* **Task instructions**: Whenever a line in the data contains "Observe", show that line.

- Opening Delimiter -

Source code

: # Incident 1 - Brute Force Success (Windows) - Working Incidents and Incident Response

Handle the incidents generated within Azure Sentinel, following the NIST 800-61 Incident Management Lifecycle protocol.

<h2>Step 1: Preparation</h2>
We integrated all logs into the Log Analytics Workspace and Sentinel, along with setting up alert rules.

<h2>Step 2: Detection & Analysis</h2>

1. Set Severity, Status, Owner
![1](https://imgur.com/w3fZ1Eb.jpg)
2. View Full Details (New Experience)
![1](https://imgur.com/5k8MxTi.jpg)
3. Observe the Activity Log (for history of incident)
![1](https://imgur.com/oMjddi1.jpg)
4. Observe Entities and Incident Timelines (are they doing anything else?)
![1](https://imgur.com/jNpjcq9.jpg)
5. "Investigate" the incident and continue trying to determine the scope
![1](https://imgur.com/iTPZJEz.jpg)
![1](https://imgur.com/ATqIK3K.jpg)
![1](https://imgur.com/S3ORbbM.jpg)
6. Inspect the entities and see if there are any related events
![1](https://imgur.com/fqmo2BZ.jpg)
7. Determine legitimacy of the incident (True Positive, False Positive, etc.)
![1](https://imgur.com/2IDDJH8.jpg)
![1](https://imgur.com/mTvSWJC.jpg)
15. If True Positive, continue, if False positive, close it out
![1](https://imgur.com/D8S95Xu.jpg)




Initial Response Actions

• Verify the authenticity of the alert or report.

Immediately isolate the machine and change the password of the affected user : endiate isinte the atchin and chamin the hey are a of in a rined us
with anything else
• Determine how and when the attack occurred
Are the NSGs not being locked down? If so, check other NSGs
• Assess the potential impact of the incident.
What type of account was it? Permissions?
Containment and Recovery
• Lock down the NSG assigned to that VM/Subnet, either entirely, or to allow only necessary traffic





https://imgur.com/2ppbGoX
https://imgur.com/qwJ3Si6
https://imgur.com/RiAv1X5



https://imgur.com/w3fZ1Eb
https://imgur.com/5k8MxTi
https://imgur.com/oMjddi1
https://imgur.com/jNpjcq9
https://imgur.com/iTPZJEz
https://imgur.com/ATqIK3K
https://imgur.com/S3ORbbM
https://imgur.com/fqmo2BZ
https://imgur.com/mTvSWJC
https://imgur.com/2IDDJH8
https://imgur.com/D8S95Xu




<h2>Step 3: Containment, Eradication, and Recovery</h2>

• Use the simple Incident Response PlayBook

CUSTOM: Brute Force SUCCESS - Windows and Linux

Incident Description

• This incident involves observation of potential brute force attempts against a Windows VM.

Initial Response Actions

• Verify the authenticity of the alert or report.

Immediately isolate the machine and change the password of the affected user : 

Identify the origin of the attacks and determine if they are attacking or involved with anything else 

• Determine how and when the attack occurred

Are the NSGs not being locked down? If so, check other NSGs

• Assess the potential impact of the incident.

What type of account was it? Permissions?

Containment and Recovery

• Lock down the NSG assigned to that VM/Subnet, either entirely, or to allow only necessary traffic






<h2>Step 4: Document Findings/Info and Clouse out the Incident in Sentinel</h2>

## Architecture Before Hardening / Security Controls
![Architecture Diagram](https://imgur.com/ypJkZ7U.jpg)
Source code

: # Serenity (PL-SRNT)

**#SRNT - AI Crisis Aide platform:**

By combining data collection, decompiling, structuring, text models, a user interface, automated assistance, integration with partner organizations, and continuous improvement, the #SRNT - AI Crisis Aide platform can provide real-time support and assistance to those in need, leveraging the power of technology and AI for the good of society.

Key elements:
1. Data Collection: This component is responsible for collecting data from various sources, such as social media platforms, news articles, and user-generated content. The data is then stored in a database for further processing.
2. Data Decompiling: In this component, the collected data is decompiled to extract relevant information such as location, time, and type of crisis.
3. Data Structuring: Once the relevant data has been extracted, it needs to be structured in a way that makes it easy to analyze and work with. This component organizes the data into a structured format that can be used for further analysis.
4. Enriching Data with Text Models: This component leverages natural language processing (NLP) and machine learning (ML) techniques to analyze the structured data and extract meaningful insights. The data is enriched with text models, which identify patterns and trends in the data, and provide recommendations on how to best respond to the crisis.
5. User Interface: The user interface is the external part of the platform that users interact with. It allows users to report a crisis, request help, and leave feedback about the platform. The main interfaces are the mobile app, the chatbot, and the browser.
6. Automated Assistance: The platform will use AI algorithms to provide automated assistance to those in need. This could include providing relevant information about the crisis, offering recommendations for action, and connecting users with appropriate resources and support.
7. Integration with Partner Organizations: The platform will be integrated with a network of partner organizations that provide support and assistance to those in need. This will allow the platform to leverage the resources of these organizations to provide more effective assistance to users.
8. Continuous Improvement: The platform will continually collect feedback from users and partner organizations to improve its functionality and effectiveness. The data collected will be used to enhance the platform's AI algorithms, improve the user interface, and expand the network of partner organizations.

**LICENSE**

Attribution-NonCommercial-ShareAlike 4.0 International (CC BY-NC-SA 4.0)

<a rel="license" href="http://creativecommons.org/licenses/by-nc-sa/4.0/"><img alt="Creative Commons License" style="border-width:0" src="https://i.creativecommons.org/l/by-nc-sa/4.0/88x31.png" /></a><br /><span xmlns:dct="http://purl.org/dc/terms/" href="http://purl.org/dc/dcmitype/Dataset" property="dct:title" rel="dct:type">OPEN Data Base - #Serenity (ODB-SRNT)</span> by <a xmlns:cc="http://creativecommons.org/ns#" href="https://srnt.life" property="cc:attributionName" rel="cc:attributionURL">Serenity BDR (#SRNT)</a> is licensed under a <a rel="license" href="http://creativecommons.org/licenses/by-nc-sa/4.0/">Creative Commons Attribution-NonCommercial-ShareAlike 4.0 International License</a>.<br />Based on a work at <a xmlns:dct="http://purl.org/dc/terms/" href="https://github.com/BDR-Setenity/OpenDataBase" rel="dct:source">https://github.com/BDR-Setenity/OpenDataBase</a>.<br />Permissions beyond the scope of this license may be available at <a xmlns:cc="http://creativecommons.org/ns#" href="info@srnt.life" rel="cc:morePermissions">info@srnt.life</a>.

- Closing Delimiter -

* **Expected answer**:
3. Observe the Activity Log (for history of incident)
4. Observe Entities and Incident Timelines (are they doing anything else?)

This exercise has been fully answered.